The debate over health care reform has reached an odd interlude. The rowdiness of the town halls continues, but behind the scenes the players are looking over their cards and considering their next moves.
Last week, the Obama administration seemed to back away from the controversial public option, the government-backed entity that supporters say would "compete" with private insurance.
Some Democrats proposed a substitute plan involving health "co-ops." Other Democrats, who view a public option as essential, cried "foul."
Republican opposition hardened as ObamaCare continued to sink in the polls. But the Democrats' real problem isn't Republicans, it's the 50 or so House Democrats from relatively conservative districts. They fear a vote for ObamaCare will cost them their seats.
Late last week, Rep. Emanuel Cleaver, a Missouri Democrat, suggested starting over. Health care was "too important" to be passed solely with Democratic votes, and he's right.
A proper reassessment would show that much of this debate has been taking place on fallow ground.
What have we been talking about? Trying to reduce health care costs with government rules and mandates, when the only effective means for policing any market is consumer sovereignty — a fancy phase for an individual's power to fire an insurance provider that's doing a lousy job, and hire a new one.
Most people can't fire their insurance company. They didn't do the hiring; their employer did. Most health care is paid by third parties, so naturally costs keep going up. When somebody else pays, no one has an incentive to insist on good value.
Supporters of ObamaCare say its web of rules and mandates will work to curb costs, even though similar strategies in several states have had the opposite result.
Supporters also point to Medicare's supposedly low administrative costs, as evidence that government can indeed restrain expenses.
But as economist Ed Yardeni points out, what's going on with Medicare is a theft of services. The program doesn't pay enough to cover the expenses of doctors and hospitals. Those costs are shifted to private health insurance, another big reason health care costs are rising faster than inflation.
What's frustrating about this debate is that few people in Washington seem to be talking about the one change that would make a real difference: eliminating the link between employment and health insurance. Ideas about how to do this have been floating around for years. They've gotten nowhere.
The current system is fundamentally unfair. Employers get a tax deduction when they buy health insurance for their workers, but people in the individual market don't get a deduction. We should give individuals a tax break — a tax credit or a deduction — or eliminate the employer deduction altogether and shift the tax break to individuals.
The blogger James Pethokoukis suggests something he calls a Purple Plan, a compromise that mixes red-state and blue-state ideas.

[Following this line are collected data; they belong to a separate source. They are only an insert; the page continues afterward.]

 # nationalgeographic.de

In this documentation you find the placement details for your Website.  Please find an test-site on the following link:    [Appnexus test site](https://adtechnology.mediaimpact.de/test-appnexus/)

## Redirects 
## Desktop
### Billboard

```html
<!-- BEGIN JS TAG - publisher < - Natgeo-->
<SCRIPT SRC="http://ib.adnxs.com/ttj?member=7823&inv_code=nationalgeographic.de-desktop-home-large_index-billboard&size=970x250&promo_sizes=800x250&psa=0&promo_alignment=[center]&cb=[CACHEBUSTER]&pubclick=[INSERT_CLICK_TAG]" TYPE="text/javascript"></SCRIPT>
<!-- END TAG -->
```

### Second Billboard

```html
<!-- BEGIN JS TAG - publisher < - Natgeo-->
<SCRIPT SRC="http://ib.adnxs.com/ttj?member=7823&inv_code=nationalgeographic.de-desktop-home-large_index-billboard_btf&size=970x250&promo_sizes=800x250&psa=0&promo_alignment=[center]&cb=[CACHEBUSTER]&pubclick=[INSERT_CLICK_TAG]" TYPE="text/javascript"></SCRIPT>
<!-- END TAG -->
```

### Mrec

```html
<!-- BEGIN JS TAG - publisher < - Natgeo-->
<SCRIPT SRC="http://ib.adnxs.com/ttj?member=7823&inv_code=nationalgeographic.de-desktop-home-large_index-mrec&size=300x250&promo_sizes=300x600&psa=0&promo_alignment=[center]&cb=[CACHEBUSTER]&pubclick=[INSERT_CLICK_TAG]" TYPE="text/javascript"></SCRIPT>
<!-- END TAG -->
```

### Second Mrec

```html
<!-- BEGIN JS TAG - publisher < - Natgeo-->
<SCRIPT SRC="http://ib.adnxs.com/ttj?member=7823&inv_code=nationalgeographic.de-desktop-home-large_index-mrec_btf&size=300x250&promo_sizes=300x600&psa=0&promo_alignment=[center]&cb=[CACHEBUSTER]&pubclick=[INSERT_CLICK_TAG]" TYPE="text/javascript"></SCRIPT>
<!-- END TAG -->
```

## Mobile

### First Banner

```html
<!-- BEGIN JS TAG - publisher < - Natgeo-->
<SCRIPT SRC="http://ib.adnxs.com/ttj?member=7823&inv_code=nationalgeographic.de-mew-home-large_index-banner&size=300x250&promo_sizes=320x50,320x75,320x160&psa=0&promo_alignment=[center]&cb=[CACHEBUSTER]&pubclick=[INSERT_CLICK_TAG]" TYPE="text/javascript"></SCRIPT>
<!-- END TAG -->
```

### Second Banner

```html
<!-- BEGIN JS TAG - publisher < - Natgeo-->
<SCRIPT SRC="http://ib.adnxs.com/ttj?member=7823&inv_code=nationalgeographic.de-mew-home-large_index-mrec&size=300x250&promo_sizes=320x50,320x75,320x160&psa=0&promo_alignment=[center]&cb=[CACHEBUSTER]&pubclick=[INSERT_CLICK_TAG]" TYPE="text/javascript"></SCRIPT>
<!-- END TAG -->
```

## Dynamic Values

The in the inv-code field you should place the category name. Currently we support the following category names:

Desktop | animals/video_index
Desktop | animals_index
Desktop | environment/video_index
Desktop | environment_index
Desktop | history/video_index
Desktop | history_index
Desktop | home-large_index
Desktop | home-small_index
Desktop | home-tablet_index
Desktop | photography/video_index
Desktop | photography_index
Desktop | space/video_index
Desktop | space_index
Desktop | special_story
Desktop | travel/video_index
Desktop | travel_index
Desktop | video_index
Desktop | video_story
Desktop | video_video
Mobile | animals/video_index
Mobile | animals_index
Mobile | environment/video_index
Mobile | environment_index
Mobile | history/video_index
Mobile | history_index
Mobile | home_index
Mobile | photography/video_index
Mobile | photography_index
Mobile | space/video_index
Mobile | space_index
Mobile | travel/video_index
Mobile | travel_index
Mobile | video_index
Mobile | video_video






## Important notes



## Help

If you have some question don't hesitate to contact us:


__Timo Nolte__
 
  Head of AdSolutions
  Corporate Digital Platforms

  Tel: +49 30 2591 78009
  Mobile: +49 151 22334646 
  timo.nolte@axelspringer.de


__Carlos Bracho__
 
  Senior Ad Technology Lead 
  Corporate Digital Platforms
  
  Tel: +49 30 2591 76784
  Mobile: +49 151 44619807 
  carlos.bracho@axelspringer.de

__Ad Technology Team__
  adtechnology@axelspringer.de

Let Congress make health insurance mandatory. Approve subsidies for people who can't buy it on their own. That will please the blue staters. Then dismantle employer insurance, which shields consumers from the true cost of their health care choices.
How to make the shift? As Regina Herzlinger of Harvard Business School suggests, take the money companies spend on health insurance and give it to the workers, tax free.
"Insurers would then compete for customers with policies that offer better value for the money," Herzlinger wrote.
People at companies that currently don't offer insurance could also receive a tax deduction or credit to help them get policies. At the same time, we should be spending more of our own money for routine procedures, just as we don't rely on car insurance to pay for oil changes or new tires.
Once you get more purchasing power in the hands of consumers, you'll start to see the creation of a real market with more choices &mash; and the beginning of cost control in health care. Trying to control costs with bureaucratic controls will never work — unless health care is rationed.